In figure 3(a), a drop off in the values of $\langle U\rangle /U_{b}$ from the laminar flow analytical solution (White Reference White2006, p. 113) can be observed for $Re<1000$ . This deviation from the analytical solution is surprising as the velocity fluctuations remain very low (about 2 %), indicating that the flow is laminar (see figure 3(b); the fluctuations, which ideally should be zero, can be attributed to the measurement noise of the LDV system). We believe this deviation of the observed $\langle U\rangle /U_{b}$ from the analytical solution can be ascribed to Coriolis effects due to the Earth’s rotation as has been observed previously in pipe flows by Draad & Nieuwstadt (Reference Draad and Nieuwstadt1998).

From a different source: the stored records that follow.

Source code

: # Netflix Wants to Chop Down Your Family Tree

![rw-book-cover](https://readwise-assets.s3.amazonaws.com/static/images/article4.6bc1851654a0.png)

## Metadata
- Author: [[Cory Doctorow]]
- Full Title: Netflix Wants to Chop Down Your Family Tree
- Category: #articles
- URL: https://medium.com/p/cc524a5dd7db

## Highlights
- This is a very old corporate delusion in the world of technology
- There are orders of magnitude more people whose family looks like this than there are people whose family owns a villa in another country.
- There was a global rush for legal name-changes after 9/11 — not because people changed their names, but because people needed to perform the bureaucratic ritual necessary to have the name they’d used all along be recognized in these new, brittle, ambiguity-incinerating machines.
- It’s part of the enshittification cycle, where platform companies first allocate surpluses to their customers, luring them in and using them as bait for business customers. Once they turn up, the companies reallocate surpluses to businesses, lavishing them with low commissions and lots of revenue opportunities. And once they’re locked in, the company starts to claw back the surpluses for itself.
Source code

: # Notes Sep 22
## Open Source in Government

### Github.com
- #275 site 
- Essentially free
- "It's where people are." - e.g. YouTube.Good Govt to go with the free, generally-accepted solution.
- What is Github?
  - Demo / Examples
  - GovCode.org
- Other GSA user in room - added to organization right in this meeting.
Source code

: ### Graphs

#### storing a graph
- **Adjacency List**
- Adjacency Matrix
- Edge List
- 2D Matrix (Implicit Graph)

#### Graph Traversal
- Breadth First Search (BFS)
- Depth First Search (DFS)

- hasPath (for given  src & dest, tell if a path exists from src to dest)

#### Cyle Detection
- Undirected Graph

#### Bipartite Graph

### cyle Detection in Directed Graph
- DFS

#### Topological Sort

They showed that the effect of rotation on a fully developed laminar flow can be estimated using the Ekman number, a ratio of viscous to Coriolis forces:

(3.1) $$\begin{eqnarray}Ek=\frac{{\it\nu}}{2{\it\Omega}D^{2}\sin {\it\alpha}},\end{eqnarray}$$

where ${\it\Omega}$ is the angular velocity of the Earth ( $7.272\times 10^{-5}~\text{s}^{-1}$ ), $D$ is the duct width (0.08 m) and ${\it\alpha}$ the angle between the duct axis and the Earth’s rotation axis ( ${\approx}69^{\circ }$ ). In our case, we obtain $Ek\approx 1$ for water, hence Coriolis effects cannot be ignored in the laminar regime for this fluid. The Coriolis force brings about a distortion in the laminar flow velocity profile, which should normally be parabolic and symmetrical about the wall bisector, by introducing acceleration components in the wall-normal directions.

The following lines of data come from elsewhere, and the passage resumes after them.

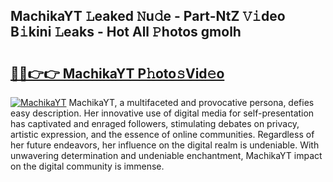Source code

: ## MachikaYT 𝙻eaked 𝙽u𝚍e - Part-NtZ 𝚅𝚒deo B𝚒kini 𝙻eaks - Hot All 𝙿hotos gmolh

# <h2><a href="http://ld3i0ms.urlbe.top/?page=MachikaYT">🔗🔗👉👉 MachikaYT P𝚑oto𝚜Vid𝚎o</a></h2>

[![MachikaYT](https://i.imgur.com/eBuTRDB.gif)](http://ld3i0ms.urlbe.top/?page=MachikaYT)
MachikaYT, a multifaceted and provocative persona, defies easy description. Her innovative use of digital media for self-presentation has captivated and enraged followers, stimulating debates on privacy, artistic expression, and the essence of online communities. Regardless of her future endeavors, her influence on the digital realm is undeniable. With unwavering determination and undeniable enchantment, MachikaYT impact on the digital community is immense.
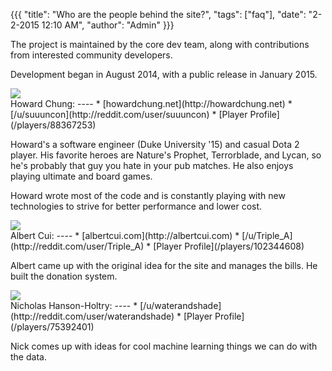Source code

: {{{
  "title": "Who are the people behind the site?",
  "tags": ["faq"],
  "date": "2-2-2015 12:10 AM",
  "author": "Admin"
}}}

The project is maintained by the core dev team, along with contributions from interested community developers.

Development began in August 2014, with a public release in January 2015.  

<div>
<img src="https://avatars2.githubusercontent.com/u/3134520?v=3&s=150"/>
</div>
Howard Chung:
----
* [howardchung.net](http://howardchung.net)
* [/u/suuuncon](http://reddit.com/user/suuuncon)
* [Player Profile](/players/88367253)

Howard's a software engineer (Duke University '15) and casual Dota 2 player.
His favorite heroes are Nature's Prophet, Terrorblade, and Lycan, so he's probably that guy you hate in your pub matches.
He also enjoys playing ultimate and board games.

Howard wrote most of the code and is constantly playing with new technologies to strive for better performance and lower cost.

<div>
<img src="https://avatars3.githubusercontent.com/u/3838552?v=3&s=150"/>
</div>
Albert Cui:
----
* [albertcui.com](http://albertcui.com)
* [/u/Triple_A](http://reddit.com/user/Triple_A)
* [Player Profile](/players/102344608)

Albert came up with the original idea for the site and manages the bills.  He built the donation system.

<div>
<img src="https://avatars1.githubusercontent.com/u/9388670?v=3&s=150"/>
</div>
Nicholas Hanson-Holtry:
----
* [/u/waterandshade](http://reddit.com/user/waterandshade)
* [Player Profile](/players/75392401)

Nick comes up with ideas for cool machine learning things we can do with the data.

Transition can be said to take place at $Re\approx 1050$ as evidenced by a significant drop in the value of $\langle U\rangle /U_{b}$ from those of laminar flow. At this point, turbulence bursts are introduced into the laminar flow, hence the apparently large fluctuation levels recorded in figure 3(b). As the Reynolds number is increased, $u_{rms}/\langle U\rangle$ settles down to about 5 %, the turbulence having become self-sustaining, and $\langle U\rangle /U_{b}$ gradually approaches the fully turbulent value obtained from the DNS of Gavrilakis (Reference Gavrilakis1992). In turbulent flow, inertial forces dominate and Coriolis effect becomes negligible.

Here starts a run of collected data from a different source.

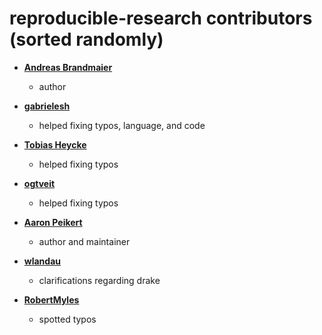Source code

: reproducible-research contributors (sorted randomly)
============================================

* **[Andreas Brandmaier](https://github.com/brandmaier)**

	*	author

* **[gabrielesh](https://github.com/gabrielesh)**

	*	helped fixing typos, language, and code


* **[Tobias Heycke](https://github.com/TobiasHeycke)**

	*	helped fixing typos


* **[ogtveit](https://github.com/ogtveit)**
	
	*	helped fixing typos


* **[Aaron Peikert](https://github.com/aaronpeikert)**

	*	author and maintainer

* **[wlandau](https://github.com/wlandau)**

  * clarifications regarding drake

* **[RobertMyles](https://github.com/RobertMyles)**
  
  * spotted typos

To reduce the effect of Coriolis force in the laminar regime, we make use of a more viscous liquid (50 % glycerol/water solution) resulting in $Ek\approx 7$ . This fluid is employed for all subsequent experiments. Figure 4(a,b) show the variation of $\langle U\rangle /U_{b}$ and $u_{rms}/\langle U\rangle$ with Reynolds number. The experimental data for $\langle U\rangle /U_{b}$ at $y/h=1$ can be observed to agree well with the laminar flow analytical solution until $Re\approx 800$ where there is a drop off once again due to the Coriolis effect. This is in agreement with the findings of Escudier et al. (Reference Escudier, Poole, Presti, Dales, Nouar, Desaubry, Graham and Pullum2005) who obtained laminar velocity profiles in pipe flow which were slightly asymmetric for $Re$ as low as 540 for $Ek\approx 5$ . Transition to turbulence can be observed to take place at $Re\approx 1250$ as indicated by an increase in velocity fluctuation levels as well as a significant drop in $\langle U\rangle /U_{b}$ from the laminar flow analytical solution. The difference in transition Reynolds number between water and 50 % glycerol/water solution can be attributed to their dissimilar laminar base profiles prior to transition.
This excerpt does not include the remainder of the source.